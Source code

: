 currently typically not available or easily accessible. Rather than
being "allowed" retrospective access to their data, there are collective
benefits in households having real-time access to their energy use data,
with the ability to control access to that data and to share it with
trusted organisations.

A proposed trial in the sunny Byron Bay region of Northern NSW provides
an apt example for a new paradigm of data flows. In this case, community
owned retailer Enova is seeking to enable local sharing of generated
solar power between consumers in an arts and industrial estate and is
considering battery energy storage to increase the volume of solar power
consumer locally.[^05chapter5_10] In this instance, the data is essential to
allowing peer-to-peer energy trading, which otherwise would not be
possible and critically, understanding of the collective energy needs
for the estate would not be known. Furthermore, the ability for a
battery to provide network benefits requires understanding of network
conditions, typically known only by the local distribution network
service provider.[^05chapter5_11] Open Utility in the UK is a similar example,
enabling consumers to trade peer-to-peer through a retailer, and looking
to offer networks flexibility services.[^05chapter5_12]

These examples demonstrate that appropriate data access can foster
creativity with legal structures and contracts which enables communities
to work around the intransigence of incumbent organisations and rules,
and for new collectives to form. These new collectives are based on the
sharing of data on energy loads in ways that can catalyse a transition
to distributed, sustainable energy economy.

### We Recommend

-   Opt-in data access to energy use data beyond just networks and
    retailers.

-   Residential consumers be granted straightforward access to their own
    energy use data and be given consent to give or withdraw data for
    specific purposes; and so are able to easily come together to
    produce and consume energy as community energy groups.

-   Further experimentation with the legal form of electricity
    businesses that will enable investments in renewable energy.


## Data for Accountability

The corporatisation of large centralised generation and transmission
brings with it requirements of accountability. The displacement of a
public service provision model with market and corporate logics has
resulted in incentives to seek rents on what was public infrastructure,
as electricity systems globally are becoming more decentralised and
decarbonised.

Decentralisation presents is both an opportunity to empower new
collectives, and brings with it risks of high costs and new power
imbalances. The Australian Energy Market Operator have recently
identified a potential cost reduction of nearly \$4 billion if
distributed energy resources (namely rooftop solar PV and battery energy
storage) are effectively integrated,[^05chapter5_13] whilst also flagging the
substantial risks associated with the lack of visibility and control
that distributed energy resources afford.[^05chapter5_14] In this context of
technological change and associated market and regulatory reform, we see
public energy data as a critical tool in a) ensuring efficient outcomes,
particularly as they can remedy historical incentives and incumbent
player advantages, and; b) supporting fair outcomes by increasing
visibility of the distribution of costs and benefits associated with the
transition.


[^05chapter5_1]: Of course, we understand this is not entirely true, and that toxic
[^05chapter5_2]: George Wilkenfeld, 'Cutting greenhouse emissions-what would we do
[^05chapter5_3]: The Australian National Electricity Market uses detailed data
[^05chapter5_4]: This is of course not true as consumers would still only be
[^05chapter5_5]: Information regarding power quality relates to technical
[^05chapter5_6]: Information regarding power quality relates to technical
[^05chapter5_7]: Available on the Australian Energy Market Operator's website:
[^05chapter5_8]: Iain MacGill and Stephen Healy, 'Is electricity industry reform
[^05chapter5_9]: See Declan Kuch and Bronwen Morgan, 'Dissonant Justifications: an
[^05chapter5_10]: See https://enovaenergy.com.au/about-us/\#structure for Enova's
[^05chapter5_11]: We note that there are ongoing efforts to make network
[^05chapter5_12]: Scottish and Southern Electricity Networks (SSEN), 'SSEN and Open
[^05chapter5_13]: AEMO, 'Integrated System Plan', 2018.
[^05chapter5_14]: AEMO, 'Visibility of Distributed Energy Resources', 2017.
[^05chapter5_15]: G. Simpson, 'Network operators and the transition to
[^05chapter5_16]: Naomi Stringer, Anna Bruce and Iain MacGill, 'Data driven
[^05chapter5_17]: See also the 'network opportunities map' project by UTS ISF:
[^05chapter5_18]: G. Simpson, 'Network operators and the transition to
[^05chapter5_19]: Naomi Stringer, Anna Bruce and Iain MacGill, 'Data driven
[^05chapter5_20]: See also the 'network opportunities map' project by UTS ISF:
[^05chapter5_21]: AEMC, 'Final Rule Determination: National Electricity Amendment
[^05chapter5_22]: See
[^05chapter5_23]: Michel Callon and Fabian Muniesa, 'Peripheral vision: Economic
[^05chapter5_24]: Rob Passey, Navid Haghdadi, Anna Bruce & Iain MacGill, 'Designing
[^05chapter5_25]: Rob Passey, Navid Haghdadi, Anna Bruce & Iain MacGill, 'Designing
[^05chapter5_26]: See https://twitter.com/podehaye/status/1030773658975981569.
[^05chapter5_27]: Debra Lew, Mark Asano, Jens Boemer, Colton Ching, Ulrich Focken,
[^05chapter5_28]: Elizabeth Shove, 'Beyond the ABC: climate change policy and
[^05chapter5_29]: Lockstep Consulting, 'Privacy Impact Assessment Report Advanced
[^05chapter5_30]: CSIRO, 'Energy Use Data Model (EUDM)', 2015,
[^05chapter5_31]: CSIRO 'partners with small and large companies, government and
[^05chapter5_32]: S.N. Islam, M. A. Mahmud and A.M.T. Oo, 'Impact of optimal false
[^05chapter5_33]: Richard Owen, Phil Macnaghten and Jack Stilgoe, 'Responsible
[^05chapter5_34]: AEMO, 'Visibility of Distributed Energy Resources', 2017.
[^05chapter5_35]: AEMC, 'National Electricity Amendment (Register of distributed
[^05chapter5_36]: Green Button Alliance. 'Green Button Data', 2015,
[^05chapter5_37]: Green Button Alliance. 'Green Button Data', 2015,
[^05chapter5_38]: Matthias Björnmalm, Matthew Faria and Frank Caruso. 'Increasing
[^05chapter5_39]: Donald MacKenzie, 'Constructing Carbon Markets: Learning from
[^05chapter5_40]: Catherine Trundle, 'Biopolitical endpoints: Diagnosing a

========

Pick out every line of the listing containing the word "CSIRO", and show those lines.

[^05chapter5_30]: CSIRO, 'Energy Use Data Model (EUDM)', 2015,
[^05chapter5_31]: CSIRO 'partners with small and large companies, government and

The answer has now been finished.